EXERCISE AIM
The result should be an exact copy of the entries below, free of pictures.

BEGIN RECORDS FOR THE EXERCISE

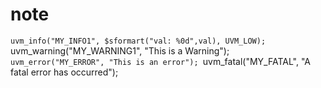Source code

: # note
`uvm_info("MY_INFO1", $sformart("val: %0d",val), UVM_LOW);
`uvm_warning("MY_WARNING1", "This is a Warning");
`uvm_error("MY_ERROR", "This is an error");
`uvm_fatal("MY_FATAL", "A fatal error has occurred");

END RECORDS FOR THE EXERCISE

RESPONSE TO THE EXERCISE
Source code

: # note
`uvm_info("MY_INFO1", $sformart("val: %0d",val), UVM_LOW);
`uvm_warning("MY_WARNING1", "This is a Warning");
`uvm_error("MY_ERROR", "This is an error");
`uvm_fatal("MY_FATAL", "A fatal error has occurred");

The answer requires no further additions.